S3git: Git for Cloud Storage (or Version Control For Data)

s3git: git for Cloud Storage (or Version Control for Data)

s3git applies the git philosophy to Cloud Storage. If you know git, you will know how to use s3git!

s3git is a simple CLI tool that allows you to create a distributed, decentralized and versioned repository. It scales limitlessly to 100s of millions of files and PBs of storage and stores your data safely in S3. Yet huge repos can be cloned on the SSD of your laptop for making local changes, committing and pushing back.

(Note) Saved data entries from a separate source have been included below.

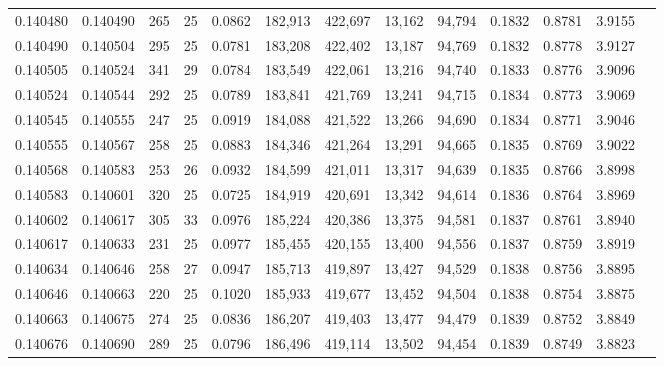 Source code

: \begin{tabular}{rrrrrrrrrrrrr}
0.140480 & 0.140490 & 265 &  25 &                                     0.0862 & 182,913 & 422,697 &  13,162 &  94,794 & 0.1832 & 0.8781 & 3.9155 \\
0.140490 & 0.140504 & 295 &  25 &                                     0.0781 & 183,208 & 422,402 &  13,187 &  94,769 & 0.1832 & 0.8778 & 3.9127 \\
0.140505 & 0.140524 & 341 &  29 &                                     0.0784 & 183,549 & 422,061 &  13,216 &  94,740 & 0.1833 & 0.8776 & 3.9096 \\
0.140524 & 0.140544 & 292 &  25 &                                     0.0789 & 183,841 & 421,769 &  13,241 &  94,715 & 0.1834 & 0.8773 & 3.9069 \\
0.140545 & 0.140555 & 247 &  25 &                                     0.0919 & 184,088 & 421,522 &  13,266 &  94,690 & 0.1834 & 0.8771 & 3.9046 \\
0.140555 & 0.140567 & 258 &  25 &                                     0.0883 & 184,346 & 421,264 &  13,291 &  94,665 & 0.1835 & 0.8769 & 3.9022 \\
0.140568 & 0.140583 & 253 &  26 &                                     0.0932 & 184,599 & 421,011 &  13,317 &  94,639 & 0.1835 & 0.8766 & 3.8998 \\
0.140583 & 0.140601 & 320 &  25 &                                     0.0725 & 184,919 & 420,691 &  13,342 &  94,614 & 0.1836 & 0.8764 & 3.8969 \\
0.140602 & 0.140617 & 305 &  33 &                                     0.0976 & 185,224 & 420,386 &  13,375 &  94,581 & 0.1837 & 0.8761 & 3.8940 \\
0.140617 & 0.140633 & 231 &  25 &                                     0.0977 & 185,455 & 420,155 &  13,400 &  94,556 & 0.1837 & 0.8759 & 3.8919 \\
0.140634 & 0.140646 & 258 &  27 &                                     0.0947 & 185,713 & 419,897 &  13,427 &  94,529 & 0.1838 & 0.8756 & 3.8895 \\
0.140646 & 0.140663 & 220 &  25 &                                     0.1020 & 185,933 & 419,677 &  13,452 &  94,504 & 0.1838 & 0.8754 & 3.8875 \\
0.140663 & 0.140675 & 274 &  25 &                                     0.0836 & 186,207 & 419,403 &  13,477 &  94,479 & 0.1839 & 0.8752 & 3.8849 \\
0.140676 & 0.140690 & 289 &  25 &                                     0.0796 & 186,496 & 419,114 &  13,502 &  94,454 & 0.1839 & 0.8749 & 3.8823 \\

\end{tabular}
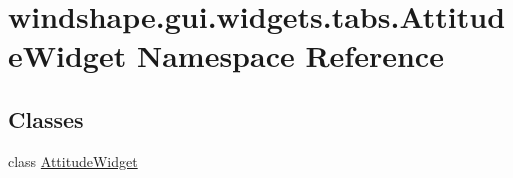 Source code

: \hypertarget{namespacewindshape_1_1gui_1_1widgets_1_1tabs_1_1_attitude_widget}{}\section{windshape.\+gui.\+widgets.\+tabs.\+Attitude\+Widget Namespace Reference}
\label{namespacewindshape_1_1gui_1_1widgets_1_1tabs_1_1_attitude_widget}
\subsection*{Classes}
\begin{DoxyCompactItemize}
\item 
class \mbox{\hyperlink{classwindshape_1_1gui_1_1widgets_1_1tabs_1_1_attitude_widget_1_1_attitude_widget}{Attitude\+Widget}}
\end{DoxyCompactItemize}
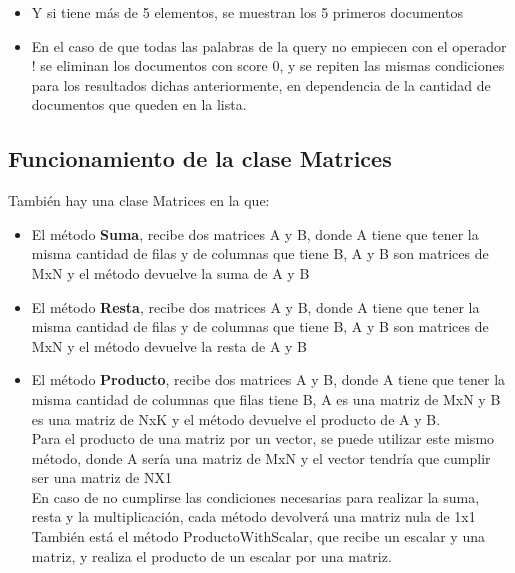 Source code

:\documentclass[12pt, a4paper]{article}
\begin{document}
\begin{enumerate}
\begin{itemize}
                  \item Y si tiene más de 5 elementos, se muestran los 5 primeros documentos
            
                  \item En el caso de que todas las palabras de la query no empiecen con el operador !
                  se eliminan los documentos con score 0, y se repiten las mismas condiciones
                  para los resultados dichas anteriormente, en dependencia de la cantidad de
                  documentos que queden en la lista.
            \end{itemize}
 
            
      \end{enumerate}
            
            \subsection{Funcionamiento de la clase Matrices}
            También hay una clase Matrices en la que:

            \begin{itemize}
                  \item El método \textbf{Suma}, recibe dos matrices A y B, donde A tiene que tener
                        la misma cantidad de filas y de columnas que tiene B, A y B son matrices de MxN
                        y el método devuelve la suma de A y B

                  \item El método \textbf{Resta}, recibe dos matrices A y B, donde A tiene que tener la
                        misma cantidad de filas y de columnas que tiene B, A y B son matrices de MxN y
                        el método devuelve la resta de A y B

                  \item El método \textbf{Producto}, recibe dos matrices A y B, donde A tiene que tener la misma
                        cantidad de columnas que filas tiene B, A es una matriz de MxN y B es una matriz
                        de NxK y el método devuelve el producto de A y B.\\
                        Para el producto de una matriz por un vector, se puede utilizar este mismo método,
                        donde A sería una matriz de MxN y el vector tendría que cumplir ser una matriz
                        de NX1\\
                        En caso de no cumplirse las condiciones necesarias para realizar la suma, resta y
                        la multiplicación, cada método devolverá una matriz nula de 1x1\\
                        También está el método ProductoWithScalar,
                        que recibe un escalar y una matriz, y realiza el producto de un escalar por una
                        matriz.

            \end{itemize}
\end{document}
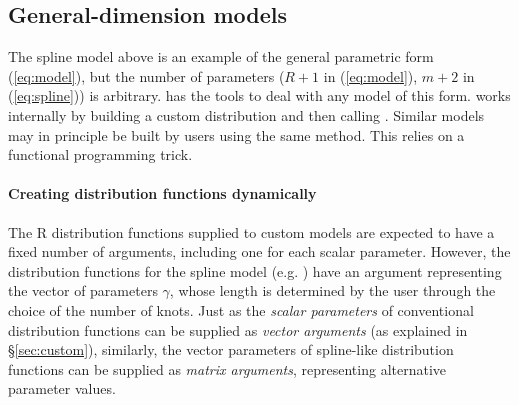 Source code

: \documentclass[nojss,nofooter]{jss}
\begin{document}
\subsection{General-dimension models}
\label{sec:gdim}

The spline model above is an example of the general parametric form
(\ref{eq:model}), but the number of parameters ($R+1$ in
(\ref{eq:model}), $m+2$ in (\ref{eq:spline})) is arbitrary.
 has the tools to deal with any model of this form.
 works internally by building a custom
distribution and then calling .  Similar models may
in principle be built by users using the same method.  This relies on
a functional programming trick.

\paragraph{Creating distribution functions dynamically}

The R distribution functions supplied to custom models are expected to
have a fixed number of arguments, including one for each scalar
parameter.  However, the distribution functions for the spline model
(e.g. ) have an argument  representing
the vector of parameters $\gamma$, whose length is determined by the
user through the choice of the number of knots.  Just as the
\emph{scalar parameters} of conventional distribution functions can be
supplied as \emph{vector arguments} (as explained in
\S\ref{sec:custom}), similarly, the vector parameters of spline-like
distribution functions can be supplied as \emph{matrix arguments},
representing alternative parameter values.
\end{document}
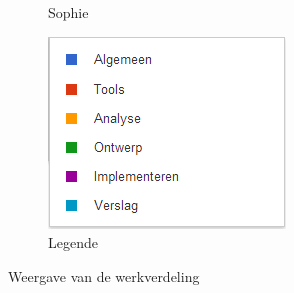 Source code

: \documentclass[i1]{oss}
\begin{document}
\begin{figure}[h!]
\begin{subfigure}[hb]{0.20\textwidth}
                \caption{Sophie}
        \end{subfigure}%
                \begin{subfigure}[hb]{0.20\textwidth}
                \centering
                \includegraphics[width=\textwidth]{legende}
                \caption{Legende}
        \end{subfigure}%


 \caption{Weergave van de werkverdeling}
\label{fig:werkverdeling}
\end{figure}
\end{document}
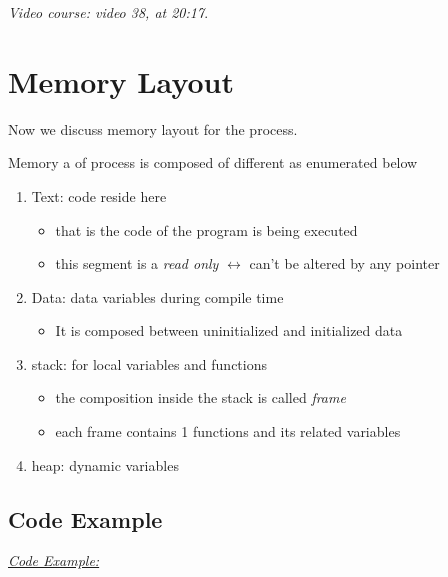 \documentclass[12pt,a4paper]{book}
\begin{document}
 \textit{Video course: video 38, at 20:17}.

\newpage
\section{Memory Layout}
Now we discuss memory layout for the process.

Memory a of process is composed of different  as enumerated below

\begin{enumerate}

\item Text: code reside here

    \begin{itemize}
        \item that is the code of the program is being executed

        \item this segment is a \textit{read only} $\leftrightarrow$ can't be altered by any pointer
    \end{itemize}

\item Data: data variables during compile time

    \begin{itemize}
        \item It is composed between uninitialized and initialized data 
    \end{itemize}

\item  stack: for local variables and functions

    \begin{itemize}
        \item the composition inside the stack is called \textit{frame}

        \item each frame contains 1 functions and its related variables
    \end{itemize}

\item heap: dynamic variables

\end{enumerate}

\subsection{Code Example}

 \underline{\textit{Code Example:}}
\end{document}
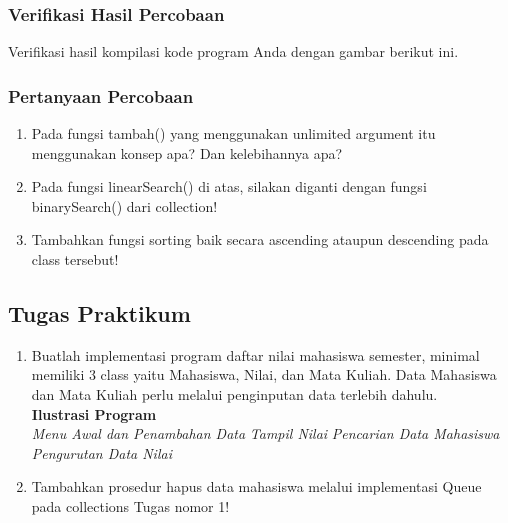 \documentclass[12pt,titlepage]{article}
\begin{document}
\subsubsection{Verifikasi Hasil Percobaan}
Verifikasi hasil kompilasi kode program Anda dengan gambar berikut ini.

\subsubsection{Pertanyaan Percobaan}
\begin{enumerate}
    \item Pada fungsi tambah() yang menggunakan unlimited argument itu menggunakan konsep apa? Dan kelebihannya apa?
    \item Pada fungsi linearSearch() di atas, silakan diganti dengan fungsi binarySearch() dari collection!
    \item Tambahkan fungsi sorting baik secara ascending ataupun descending pada class tersebut!
\end{enumerate}

\subsection{Tugas Praktikum}
\begin{enumerate}
    \item Buatlah implementasi program daftar nilai mahasiswa semester, minimal memiliki 3 class yaitu Mahasiswa, Nilai, dan Mata Kuliah. Data Mahasiswa dan Mata Kuliah perlu melalui penginputan data terlebih dahulu.
    \mbox{}\\ \textbf{Ilustrasi Program} \mbox{}\\ 
    \textit{Menu Awal dan Penambahan Data}
    \textit{Tampil Nilai}
    \textit{Pencarian Data Mahasiswa}
    \textit{Pengurutan Data Nilai}
    \item Tambahkan prosedur hapus data mahasiswa melalui implementasi Queue pada collections Tugas nomor 1!
\end{enumerate}
\end{document}
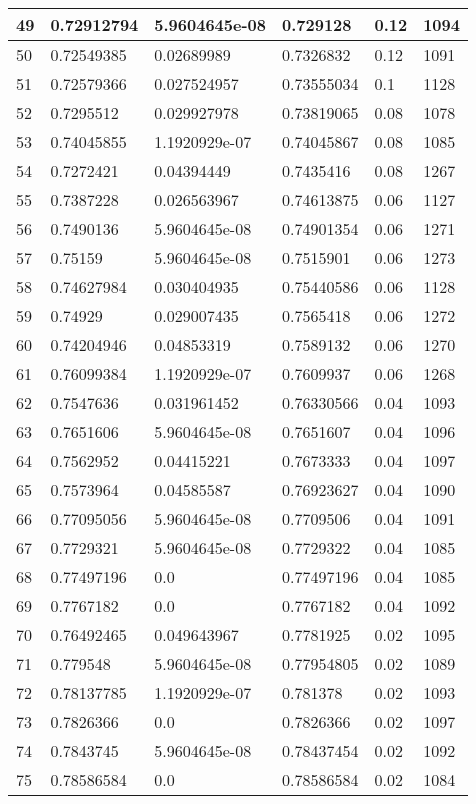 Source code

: \begin{longtable}{|l|l|l|l|l|l|}
49 & 0.72912794 & 5.9604645e-08 & 0.729128 & 0.12 & 1094 \\ \hline 
50 & 0.72549385 & 0.02689989 & 0.7326832 & 0.12 & 1091 \\ \hline 
51 & 0.72579366 & 0.027524957 & 0.73555034 & 0.1 & 1128 \\ \hline 
52 & 0.7295512 & 0.029927978 & 0.73819065 & 0.08 & 1078 \\ \hline 
53 & 0.74045855 & 1.1920929e-07 & 0.74045867 & 0.08 & 1085 \\ \hline 
54 & 0.7272421 & 0.04394449 & 0.7435416 & 0.08 & 1267 \\ \hline 
55 & 0.7387228 & 0.026563967 & 0.74613875 & 0.06 & 1127 \\ \hline 
56 & 0.7490136 & 5.9604645e-08 & 0.74901354 & 0.06 & 1271 \\ \hline 
57 & 0.75159 & 5.9604645e-08 & 0.7515901 & 0.06 & 1273 \\ \hline 
58 & 0.74627984 & 0.030404935 & 0.75440586 & 0.06 & 1128 \\ \hline 
59 & 0.74929 & 0.029007435 & 0.7565418 & 0.06 & 1272 \\ \hline 
60 & 0.74204946 & 0.04853319 & 0.7589132 & 0.06 & 1270 \\ \hline 
61 & 0.76099384 & 1.1920929e-07 & 0.7609937 & 0.06 & 1268 \\ \hline 
62 & 0.7547636 & 0.031961452 & 0.76330566 & 0.04 & 1093 \\ \hline 
63 & 0.7651606 & 5.9604645e-08 & 0.7651607 & 0.04 & 1096 \\ \hline 
64 & 0.7562952 & 0.04415221 & 0.7673333 & 0.04 & 1097 \\ \hline 
65 & 0.7573964 & 0.04585587 & 0.76923627 & 0.04 & 1090 \\ \hline 
66 & 0.77095056 & 5.9604645e-08 & 0.7709506 & 0.04 & 1091 \\ \hline 
67 & 0.7729321 & 5.9604645e-08 & 0.7729322 & 0.04 & 1085 \\ \hline 
68 & 0.77497196 & 0.0 & 0.77497196 & 0.04 & 1085 \\ \hline 
69 & 0.7767182 & 0.0 & 0.7767182 & 0.04 & 1092 \\ \hline 
70 & 0.76492465 & 0.049643967 & 0.7781925 & 0.02 & 1095 \\ \hline 
71 & 0.779548 & 5.9604645e-08 & 0.77954805 & 0.02 & 1089 \\ \hline 
72 & 0.78137785 & 1.1920929e-07 & 0.781378 & 0.02 & 1093 \\ \hline 
73 & 0.7826366 & 0.0 & 0.7826366 & 0.02 & 1097 \\ \hline 
74 & 0.7843745 & 5.9604645e-08 & 0.78437454 & 0.02 & 1092 \\ \hline 
75 & 0.78586584 & 0.0 & 0.78586584 & 0.02 & 1084 \\ \hline 
\end{longtable}
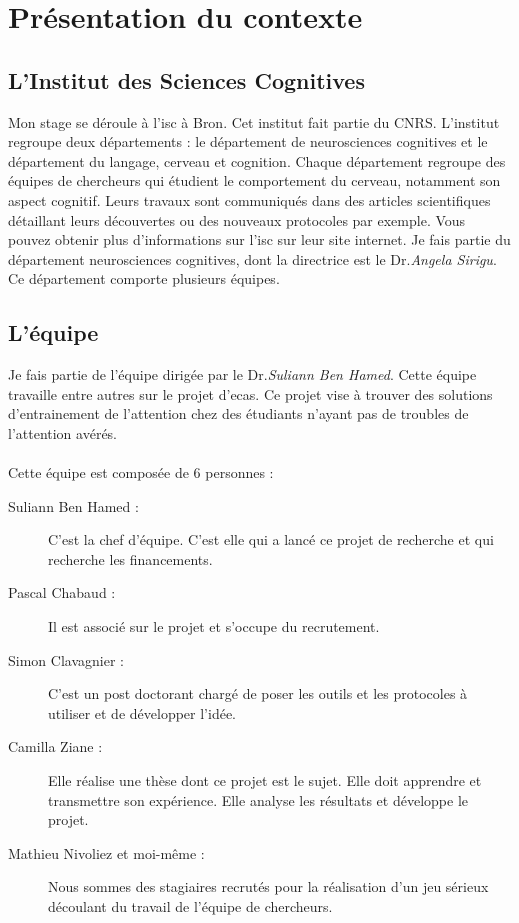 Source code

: \section{Présentation du contexte}

\subsection{L'Institut des Sciences Cognitives}

Mon stage se déroule à l'\gls{isc} à Bron. Cet institut fait partie du \gls{CNRS}. L'institut regroupe deux départements : le département de neurosciences cognitives et le département
du langage, cerveau et cognition. Chaque département regroupe des équipes de chercheurs qui étudient le comportement du cerveau, notamment son aspect cognitif. Leurs travaux sont
communiqués dans des articles scientifiques détaillant leurs découvertes ou des nouveaux protocoles par exemple. Vous pouvez obtenir plus d'informations sur l'\gls{isc} sur leur site
internet\cite{ISC00}. Je fais partie du département neurosciences cognitives, dont la directrice est le Dr.\emph{Angela Sirigu}. Ce département comporte plusieurs équipes.

\subsection{L'équipe}Je fais partie de l'équipe dirigée par le Dr.\emph{Suliann Ben Hamed}. Cette équipe travaille entre autres sur le projet d'\gls{ecas}. Ce projet vise à trouver
des solutions d'entrainement de l'attention chez des étudiants n'ayant pas de troubles de l'attention avérés.

\paragraph{}Cette équipe est composée de 6 personnes :
\begin{description}
    \item[Suliann Ben Hamed :] C'est la chef d'équipe. C'est elle qui a lancé ce projet de recherche et qui recherche les financements.
    \item[Pascal Chabaud :] Il est associé sur le projet et s'occupe du recrutement.
    \item[Simon Clavagnier :] C'est un post doctorant chargé de poser les outils et les protocoles à utiliser et de développer l'idée.
    \item[Camilla Ziane :] Elle réalise une thèse dont ce projet est le sujet. Elle doit apprendre et transmettre son expérience. Elle analyse les résultats et développe le projet.
    \item[Mathieu Nivoliez et moi-même :] Nous sommes des stagiaires recrutés pour la réalisation d'un jeu sérieux découlant du travail de l'équipe de chercheurs.\\ \\
\end{description}

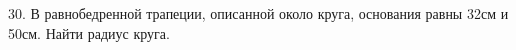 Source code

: 30. В равнобедренной трапеции, описанной  около круга, основания равны 32см и 50см. Найти радиус круга.\\
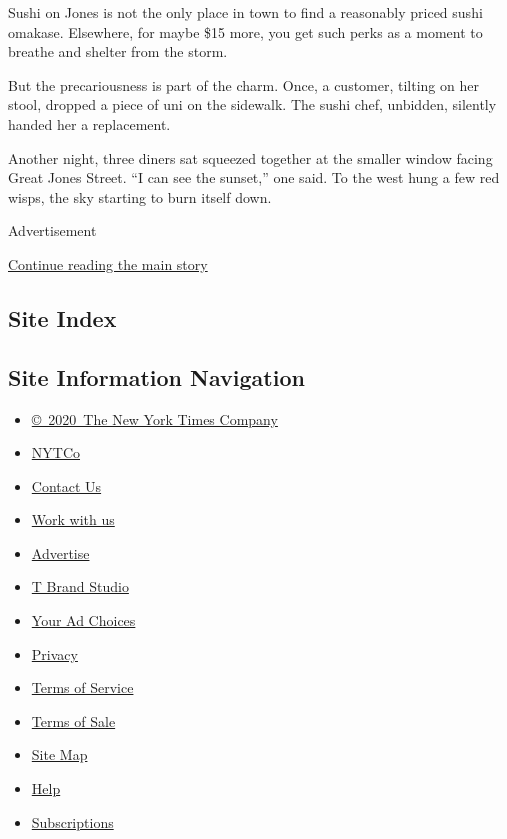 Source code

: Sushi on Jones is not the only place in town to find a reasonably priced
sushi omakase. Elsewhere, for maybe \$15 more, you get such perks as a
moment to breathe and shelter from the storm.

But the precariousness is part of the charm. Once, a customer, tilting
on her stool, dropped a piece of uni on the sidewalk. The sushi chef,
unbidden, silently handed her a replacement.

Another night, three diners sat squeezed together at the smaller window
facing Great Jones Street. ``I can see the sunset,'' one said. To the
west hung a few red wisps, the sky starting to burn itself down.

Advertisement

\protect\hyperlink{after-bottom}{Continue reading the main story}

\hypertarget{site-index}{%
\subsection{Site Index}\label{site-index}}

\hypertarget{site-information-navigation}{%
\subsection{Site Information
Navigation}\label{site-information-navigation}}

\begin{itemize}
\tightlist
\item
  \href{https://help.nytimes3xbfgragh.onion/hc/en-us/articles/115014792127-Copyright-notice}{©~2020~The
  New York Times Company}
\end{itemize}

\begin{itemize}
\tightlist
\item
  \href{https://www.nytco.com/}{NYTCo}
\item
  \href{https://help.nytimes3xbfgragh.onion/hc/en-us/articles/115015385887-Contact-Us}{Contact
  Us}
\item
  \href{https://www.nytco.com/careers/}{Work with us}
\item
  \href{https://nytmediakit.com/}{Advertise}
\item
  \href{http://www.tbrandstudio.com/}{T Brand Studio}
\item
  \href{https://www.nytimes3xbfgragh.onion/privacy/cookie-policy\#how-do-i-manage-trackers}{Your
  Ad Choices}
\item
  \href{https://www.nytimes3xbfgragh.onion/privacy}{Privacy}
\item
  \href{https://help.nytimes3xbfgragh.onion/hc/en-us/articles/115014893428-Terms-of-service}{Terms
  of Service}
\item
  \href{https://help.nytimes3xbfgragh.onion/hc/en-us/articles/115014893968-Terms-of-sale}{Terms
  of Sale}
\item
  \href{https://spiderbites.nytimes3xbfgragh.onion}{Site Map}
\item
  \href{https://help.nytimes3xbfgragh.onion/hc/en-us}{Help}
\item
  \href{https://www.nytimes3xbfgragh.onion/subscription?campaignId=37WXW}{Subscriptions}
\end{itemize}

Exactly like git, s3git does not require any server-side components, just download and run the executable. It imports the golang package s3git-go that can be used from other applications as well. Or see the Python module or Ruby gem.

Use cases for s3git

  • Build and Release Management (see example with all Kubernetes releases).
  • DevOps Scenarios
  • Data Consolidation
  • Analytics
  • Photo and Video storage

See use cases for a detailed description of these use cases.

Download binaries

DISCLAIMER: These are PRE-RELEASE binaries -- use at your own peril for now

OSX

Download s3git from https://github.com/s3git/s3git/releases/download/v0.9.2/s3git-darwin-amd64

$ mkdir s3git && cd s3git
$ wget -q -O s3git https://github.com/s3git/s3git/releases/download/v0.9.2/s3git-darwin-amd64
$ chmod +x s3git
$ export PATH=$PATH:${PWD}   # Add current dir where s3git has been downloaded to
$ s3git

Linux

Download s3git from https://github.com/s3git/s3git/releases/download/v0.9.2/s3git-linux-amd64

$ mkdir s3git && cd s3git
$ wget -q -O s3git https://github.com/s3git/s3git/releases/download/v0.9.2/s3git-linux-amd64
$ chmod +x s3git
$ export PATH=$PATH:${PWD}   # Add current dir where s3git has been downloaded to
$ s3git

Windows

Download s3git.exe from https://github.com/s3git/s3git/releases/download/v0.9.1/s3git.exe

C:\Users\Username\Downloads> s3git.exe

Building from source

Build instructions are as follows (see install golang for setting up a working golang environment):

$ go get -d github.com/s3git/s3git
$ cd $GOPATH/src/github.com/s3git/s3git 
$ go install
$ s3git

BLAKE2 Tree Hashing and Storage Format

Read here how s3git uses the BLAKE2 Tree hashing mode for both deduplicated and hydrated storage (and here for info for BLAKE2 at scale).

Example workflow

Here is a simple workflow to create a new repository and populate it with some data:

$ mkdir s3git-repo && cd s3git-repo
$ s3git init
Initialized empty s3git repository in ...
$ # Just stream in some text
$ echo "hello s3git" | s3git add
Added: 18e622875a89cede0d7019b2c8afecf8928c21eac18ec51e38a8e6b829b82c3ef306dec34227929fa77b1c7c329b3d4e50ed9e72dc4dc885be0932d3f28d7053
$ # Add some more files
$ s3git add "*.mp4"
$ # Commit and log
$ s3git commit -m "My first commit"
$ s3git log --pretty

Push to cloud storage

$ # Add remote back end and push to it
$ s3git remote add "primary" -r s3://s3git-playground -a "AKIAJYNT4FCBFWDQPERQ" -s "OVcWH7ZREUGhZJJAqMq4GVaKDKGW6XyKl80qYvkW"
$ s3git push
$ # Read back content
$ s3git cat 18e6
hello s3git

Note: Do not store any important info in the s3git-playground bucket. It will be auto-deleted within 24-hours.

Directory versioning

You can also use s3git for directory versioning. This allows you to 'capture' changes coherently all the way down from a directory and subsequently go back to previous versions of the full state of the directory (and not just any file). Think of it as a Time Machine for directories instead of individual files.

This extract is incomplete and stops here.